Warden Broomfield asked the guests, “Are there any other tools that the guys can take away?”
“Meditation works,” suggested Robinson. “Managing expectations and show some love to yourself.” Robinson’s black T-shirt read “Strength isn’t always physical.”
Dr. Shana A. said to read a cognitive workbook and she suggested using the power of the breath and to take control of the parts of your body. “Control the strong parts and the wounded parts,” she said. Emily P. agreed.

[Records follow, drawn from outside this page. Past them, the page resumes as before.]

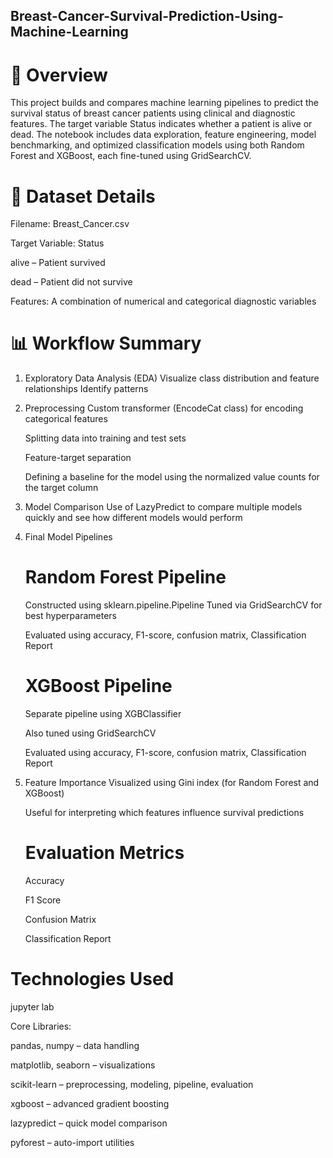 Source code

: ## Breast-Cancer-Survival-Prediction-Using-Machine-Learning

# 📖 Overview
This project builds and compares machine learning pipelines to predict the survival status of breast cancer patients using clinical and diagnostic features. The target variable Status indicates whether a patient is alive or dead. The notebook includes data exploration, feature engineering, model benchmarking, and optimized classification models using both Random Forest and XGBoost, each fine-tuned using GridSearchCV.

# 📁 Dataset Details
  Filename: Breast_Cancer.csv
  
  Target Variable: Status
  
  alive – Patient survived
  
  dead – Patient did not survive

Features: A combination of numerical and categorical diagnostic variables

# 📊 Workflow Summary
1. Exploratory Data Analysis (EDA)
      Visualize class distribution and feature relationships
      Identify patterns

2. Preprocessing
      Custom transformer (EncodeCat class) for encoding categorical features
      
      Splitting data into training and test sets
      
      Feature-target separation

      Defining a baseline for the model using the normalized value counts for the target column

3. Model Comparison
      Use of LazyPredict to compare multiple models quickly and see how different models would perform 

4. Final Model Pipelines
     # Random Forest Pipeline
      Constructed using sklearn.pipeline.Pipeline
      Tuned via GridSearchCV for best hyperparameters

      Evaluated using accuracy, F1-score, confusion matrix, Classification Report

      # XGBoost Pipeline
      Separate pipeline using XGBClassifier

      Also tuned using GridSearchCV

      Evaluated using accuracy, F1-score, confusion matrix, Classification Report

5. Feature Importance
      Visualized using Gini index (for Random Forest and XGBoost)
      
      Useful for interpreting which features influence survival predictions

   # Evaluation Metrics
      Accuracy
      
      F1 Score
      
      Confusion Matrix
      
      Classification Report

# Technologies Used
  
  jupyter lab
  
  Core Libraries:
  
  pandas, numpy – data handling
  
  matplotlib, seaborn – visualizations
  
  scikit-learn – preprocessing, modeling, pipeline, evaluation
  
  xgboost – advanced gradient boosting
  
  lazypredict – quick model comparison
  
  pyforest – auto-import utilities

Coach K. Bhatt is the recreation manager of the prison. He thanked the guests and the guys. “I commend all of you guys,” said Bhatt. “I have watched all of you guys support one another.” He said that it is good that the Giants care about their team’s mental health and it is a great benefit for the players to have an in-house therapist like that. “It’s a great idea for a team to have that service. Because men hide their emotions.”
“It is inspiring to see others open up. And it’s OK to be able to search for help and not allow your machismo to overpower you,” said Oscar Acosta, pitcher of the SQ A’s.
— Bostyon Johnson contributed to this story.